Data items
..........

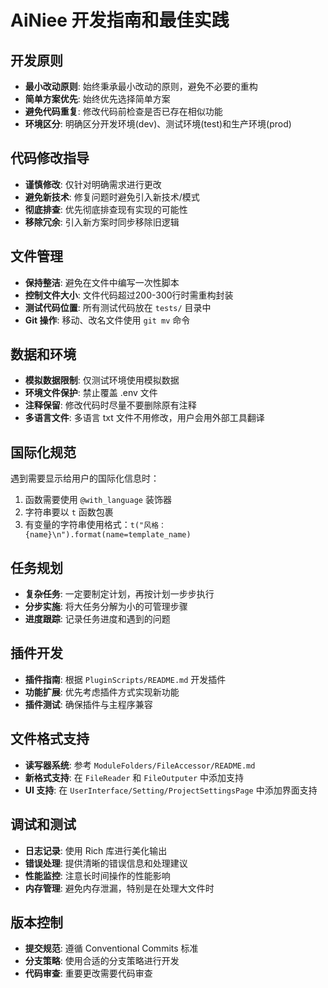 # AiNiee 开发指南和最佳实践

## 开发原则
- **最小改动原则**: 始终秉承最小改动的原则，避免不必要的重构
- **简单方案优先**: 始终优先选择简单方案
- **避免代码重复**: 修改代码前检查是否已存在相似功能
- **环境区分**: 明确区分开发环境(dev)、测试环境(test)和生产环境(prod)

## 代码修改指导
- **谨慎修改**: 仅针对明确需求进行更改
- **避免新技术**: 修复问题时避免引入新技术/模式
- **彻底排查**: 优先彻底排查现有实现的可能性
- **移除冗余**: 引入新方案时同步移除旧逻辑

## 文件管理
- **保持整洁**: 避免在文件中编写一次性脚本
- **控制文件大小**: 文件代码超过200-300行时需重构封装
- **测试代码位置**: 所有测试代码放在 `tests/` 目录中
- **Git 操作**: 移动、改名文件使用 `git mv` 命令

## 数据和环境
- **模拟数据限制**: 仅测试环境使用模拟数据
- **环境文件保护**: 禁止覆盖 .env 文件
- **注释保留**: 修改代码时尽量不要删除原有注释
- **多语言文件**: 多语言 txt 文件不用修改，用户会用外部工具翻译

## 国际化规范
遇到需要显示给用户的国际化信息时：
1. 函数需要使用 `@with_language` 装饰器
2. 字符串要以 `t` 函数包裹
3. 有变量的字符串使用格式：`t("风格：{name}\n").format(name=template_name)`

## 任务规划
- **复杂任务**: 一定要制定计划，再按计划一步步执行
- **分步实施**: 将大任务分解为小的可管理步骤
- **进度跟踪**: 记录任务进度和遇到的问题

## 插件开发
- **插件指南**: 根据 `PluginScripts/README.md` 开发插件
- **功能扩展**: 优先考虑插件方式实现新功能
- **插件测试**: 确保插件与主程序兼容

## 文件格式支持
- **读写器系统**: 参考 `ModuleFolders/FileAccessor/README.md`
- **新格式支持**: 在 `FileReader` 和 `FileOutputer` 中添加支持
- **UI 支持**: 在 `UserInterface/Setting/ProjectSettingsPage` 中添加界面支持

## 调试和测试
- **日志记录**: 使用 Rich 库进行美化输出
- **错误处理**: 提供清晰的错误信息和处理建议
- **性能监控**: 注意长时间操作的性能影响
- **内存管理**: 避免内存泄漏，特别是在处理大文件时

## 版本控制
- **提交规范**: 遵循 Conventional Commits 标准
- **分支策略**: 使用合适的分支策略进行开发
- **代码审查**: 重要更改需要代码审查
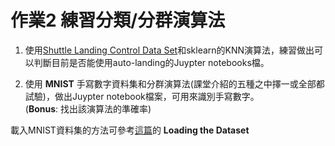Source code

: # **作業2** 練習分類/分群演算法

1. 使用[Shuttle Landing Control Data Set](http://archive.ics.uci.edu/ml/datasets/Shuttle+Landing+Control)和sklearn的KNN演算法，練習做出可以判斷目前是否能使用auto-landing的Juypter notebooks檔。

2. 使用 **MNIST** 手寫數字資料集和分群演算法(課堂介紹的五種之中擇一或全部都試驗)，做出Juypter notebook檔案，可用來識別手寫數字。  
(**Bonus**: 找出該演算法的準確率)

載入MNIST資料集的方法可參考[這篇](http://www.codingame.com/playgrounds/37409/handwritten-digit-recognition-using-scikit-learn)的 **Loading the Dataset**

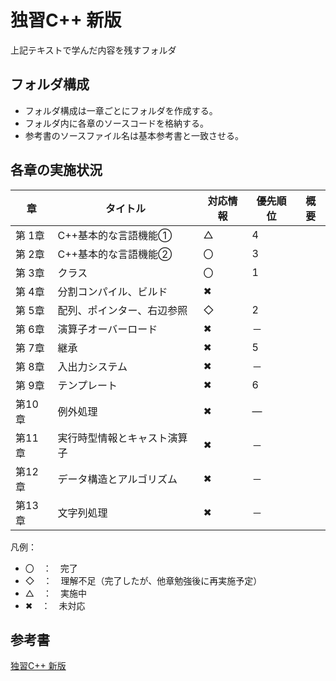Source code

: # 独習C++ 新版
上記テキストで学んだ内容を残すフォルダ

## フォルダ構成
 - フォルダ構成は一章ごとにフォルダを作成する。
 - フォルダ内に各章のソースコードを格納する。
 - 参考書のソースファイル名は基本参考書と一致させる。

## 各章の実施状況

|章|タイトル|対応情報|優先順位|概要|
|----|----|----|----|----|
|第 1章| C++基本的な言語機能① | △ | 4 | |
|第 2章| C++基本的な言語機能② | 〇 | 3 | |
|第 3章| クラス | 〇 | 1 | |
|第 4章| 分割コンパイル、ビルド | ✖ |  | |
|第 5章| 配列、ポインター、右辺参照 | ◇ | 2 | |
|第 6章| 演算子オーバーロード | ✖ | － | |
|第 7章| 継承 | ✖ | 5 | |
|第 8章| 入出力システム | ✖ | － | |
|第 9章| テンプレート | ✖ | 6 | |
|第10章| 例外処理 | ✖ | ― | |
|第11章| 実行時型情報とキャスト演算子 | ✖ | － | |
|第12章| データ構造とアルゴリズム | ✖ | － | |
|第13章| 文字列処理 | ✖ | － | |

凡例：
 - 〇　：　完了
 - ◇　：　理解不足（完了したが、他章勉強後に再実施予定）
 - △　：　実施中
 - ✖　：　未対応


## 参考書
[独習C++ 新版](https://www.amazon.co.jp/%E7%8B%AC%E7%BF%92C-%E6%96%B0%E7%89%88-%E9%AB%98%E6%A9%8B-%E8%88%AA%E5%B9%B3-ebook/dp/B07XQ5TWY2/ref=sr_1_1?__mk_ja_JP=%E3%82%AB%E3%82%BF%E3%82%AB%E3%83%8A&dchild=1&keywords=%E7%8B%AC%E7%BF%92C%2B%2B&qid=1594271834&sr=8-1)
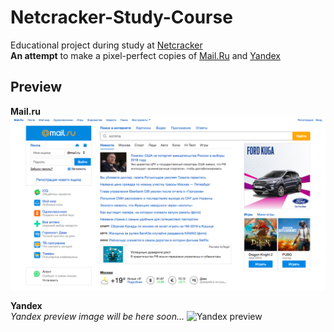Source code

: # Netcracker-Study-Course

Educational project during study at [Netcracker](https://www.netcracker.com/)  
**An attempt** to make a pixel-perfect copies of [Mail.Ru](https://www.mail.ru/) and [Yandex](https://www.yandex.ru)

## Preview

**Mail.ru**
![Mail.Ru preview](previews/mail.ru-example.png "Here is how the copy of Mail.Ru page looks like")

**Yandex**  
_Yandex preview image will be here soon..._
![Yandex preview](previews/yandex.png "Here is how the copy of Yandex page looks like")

..........

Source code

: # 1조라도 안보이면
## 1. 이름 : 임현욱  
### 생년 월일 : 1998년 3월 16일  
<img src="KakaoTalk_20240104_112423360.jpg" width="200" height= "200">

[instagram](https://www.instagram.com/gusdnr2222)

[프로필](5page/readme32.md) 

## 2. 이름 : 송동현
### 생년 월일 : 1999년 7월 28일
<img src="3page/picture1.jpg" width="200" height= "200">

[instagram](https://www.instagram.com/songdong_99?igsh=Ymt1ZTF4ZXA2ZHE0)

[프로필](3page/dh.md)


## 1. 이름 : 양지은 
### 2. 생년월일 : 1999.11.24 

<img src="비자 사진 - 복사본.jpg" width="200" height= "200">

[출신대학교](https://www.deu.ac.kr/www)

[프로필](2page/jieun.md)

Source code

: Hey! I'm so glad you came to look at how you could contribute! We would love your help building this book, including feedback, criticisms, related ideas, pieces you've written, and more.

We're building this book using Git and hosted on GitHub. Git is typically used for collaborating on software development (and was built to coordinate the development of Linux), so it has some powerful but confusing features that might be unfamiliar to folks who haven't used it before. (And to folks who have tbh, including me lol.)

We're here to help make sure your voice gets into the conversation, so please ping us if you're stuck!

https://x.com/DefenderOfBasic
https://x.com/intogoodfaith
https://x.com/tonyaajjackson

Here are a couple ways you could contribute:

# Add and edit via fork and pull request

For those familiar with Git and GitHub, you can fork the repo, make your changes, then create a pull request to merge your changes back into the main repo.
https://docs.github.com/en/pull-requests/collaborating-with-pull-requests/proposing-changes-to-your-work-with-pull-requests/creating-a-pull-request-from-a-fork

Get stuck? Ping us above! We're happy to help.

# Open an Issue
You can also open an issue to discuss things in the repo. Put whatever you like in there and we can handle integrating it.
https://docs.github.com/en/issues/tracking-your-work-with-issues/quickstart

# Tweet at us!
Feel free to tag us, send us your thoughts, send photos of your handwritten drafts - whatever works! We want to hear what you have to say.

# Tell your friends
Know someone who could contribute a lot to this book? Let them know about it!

..........

WORK INSTRUCTION
A complete answer gives every line of the data that includes "Netcracker".

RESULT OF THE TASK
: # Netcracker-Study-Course
Educational project during study at [Netcracker](https://www.netcracker.com/)  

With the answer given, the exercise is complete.